© Rahi Rezvani
Grau geflieste Gänge, Abläufe an den Wänden und der Essensgeruch der Catering-Küche. So sieht es an diesem Abend ca. vier Stunden vor dem Auftritt der Editors im Backstage Bereich der Berliner Columbiahalle aus. Im Interview-Raum zwei Ledersessel, ein Tisch, eine Lampe und nach kurzer Zeit auch Russell Leetch (auf dem Foto rechts zu sehen), Bassist und Gründungs-Mitglied der Editors. Routine ist selbstverständlich, ist er doch bereits seit 2000 Mitglied der Band „Pilot“ (zusammen mit Tom Smith, Chris Urbanowicz und Geraint Owen), welche 2004 zu den Editors wurde. Wir sprachen mit Russell vor der Show über das neue Album „In Dream“, die Freundschaft zu Sänger Tom Smith und neue Fans.
Jan Who: „In Dream“ ist das fünfte Album von euch. Wann wird es Zeit für ein Best-Of Album ?
Russell Leetch: Lustig, dass diese Frage kommt. Wir haben uns tatsächlich damit beschäftigt. Wir hätten sicher schon nach dem dritten Album genügend Material gehabt, aber von so etwas bin ich kein Fan. Ich würde sagen, solange wir kreativ sind, machen wir lieber noch neue Alben.
Also keine Best-Of Alben in Hinsicht auf Verkaufszahlen?
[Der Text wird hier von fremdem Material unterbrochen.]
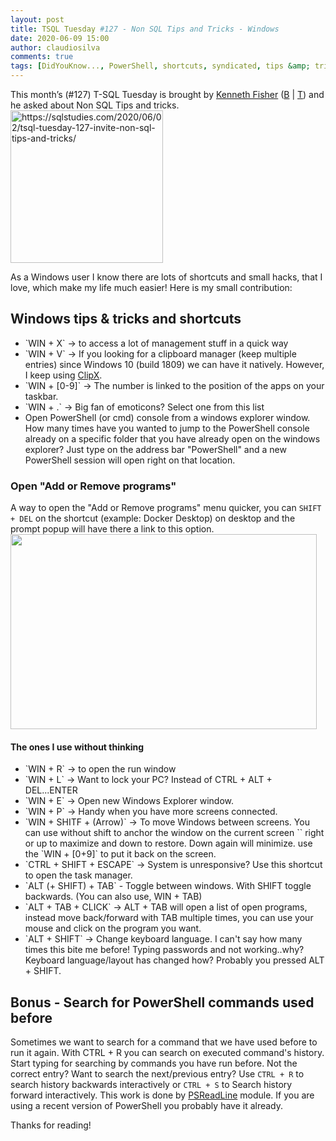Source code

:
 ```yaml
---
layout: post
title: TSQL Tuesday #127 - Non SQL Tips and Tricks - Windows
date: 2020-06-09 15:00
author: claudiosilva
comments: true
tags: [DidYouKnow..., PowerShell, shortcuts, syndicated, tips &amp; tricks, TSQL2sDay]
---
```

This month’s (#127) T-SQL Tuesday is brought by <a href="https://sqlstudies.com/2020/06/02/tsql-tuesday-127-invite-non-sql-tips-and-tricks/">Kenneth Fisher</a> (<a href="https://sqlstudies.com/">B</a> \| <a href="https://twitter.com/sqlstudent144">T</a>) and he asked about Non SQL Tips and tricks.
<img src="https://claudioessilva.github.io/img/2017/09/tsql2sday.jpg" alt="https://sqlstudies.com/2020/06/02/tsql-tuesday-127-invite-non-sql-tips-and-tricks/" width="244" height="244" class="aligncenter size-full wp-image-599" />

As a Windows user I know there are lots of shortcuts and small hacks, that I love, which make my life much easier!
Here is my small contribution:

<h2>Windows tips &amp; tricks and shortcuts</h2>

<ul>
<li>`WIN + X` -&gt; to access a lot of management stuff in a quick way</li>
<li>`WIN + V` -&gt; If you looking for a clipboard manager (keep multiple entries) since Windows 10 (build 1809) we can have it natively. However, I keep using <a href="https://bluemars.org/clipx/">ClipX</a>.</li>
<li>`WIN + [0-9]` -&gt; The number is linked to the position of the apps on your taskbar.</li>
<li>`WIN + .` -&gt; Big fan of emoticons? Select one from this list</li>
<li>Open PowerShell (or cmd) console from a windows explorer window. How many times have you wanted to jump to the PowerShell console already on a specific folder that you have already open on the windows explorer? Just type on the address bar "PowerShell" and a new PowerShell session will open right on that location.</li>
</ul>

<h3>Open "Add or Remove programs"</h3>

A way to open the "Add or Remove programs" menu quicker, you can `SHIFT + DEL` on the shortcut (example: Docker Desktop) on desktop and the prompt popup will have there a link to this option.
<img src="https://claudioessilva.github.io/img/2020/06/addremoveprogramshortcut.png" alt="" width="490" height="312" class="aligncenter size-full wp-image-2166" />

<h4>The ones I use without thinking</h4>

<ul>
<li>`WIN + R` -&gt; to open the run window</li>
<li>`WIN + L` -&gt; Want to lock your PC? Instead of CTRL + ALT + DEL...ENTER</li>
<li>`WIN + E` -&gt; Open new Windows Explorer window.</li>
<li>`WIN + P` -&gt; Handy when you have more screens connected.</li>
<li>`WIN + SHITF + (Arrow)` -&gt; To move Windows between screens. You can use without shift to anchor the window on the current screen `` right or up to maximize and down to restore. Down again will minimize. use the `WIN + [0+9]` to put it back on the screen.</li>
<li>`CTRL + SHIFT + ESCAPE` -&gt; System is unresponsive? Use this shortcut to open the task manager.</li>
<li>`ALT (+ SHIFT) + TAB` - Toggle between windows. With SHIFT toggle backwards. (You can also use, WIN + TAB)</li>
<li>`ALT + TAB + CLICK` -&gt; ALT + TAB will open a list of open programs, instead move back/forward with TAB multiple times, you can use your mouse and click on the program you want.</li>
<li>`ALT + SHIFT` -&gt; Change keyboard language. I can't say how many times this bite me before! Typing passwords and not working..why? Keyboard language/layout has changed how? Probably you pressed ALT + SHIFT. </li>
</ul>

<h2>Bonus - Search for PowerShell commands used before</h2>

Sometimes we want to search for a command that we have used before to run it again. With CTRL + R you can search on executed command's history. Start typing for searching by commands you have run before.
Not the correct entry? Want to search the next/previous entry?
Use `CTRL + R` to search history backwards interactively or `CTRL + S` to Search history forward interactively. This work is done by <a href="https://github.com/PowerShell/PSReadLine">PSReadLine</a> module. If you are using a recent version of PowerShell you probably have it already.

Thanks for reading!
Nein, wenn wir so etwas machen, dann aus den richtigen Gründen. Als wir zum Beispiel ein Editors-Boxset gemacht hatten, war das ein eher nischiges Produkt. Es war relativ teuer, aber qualitativ hochwertig und das finden wir besser als einfach zu sagen: Hier ist unser Best-Of Album, viel Spaß.
„In Dream“ klingt, zumindest beim ersten Hören, anders als die vorherigen Editors Alben. Wie hat das den Aufnahmeprozess verändert?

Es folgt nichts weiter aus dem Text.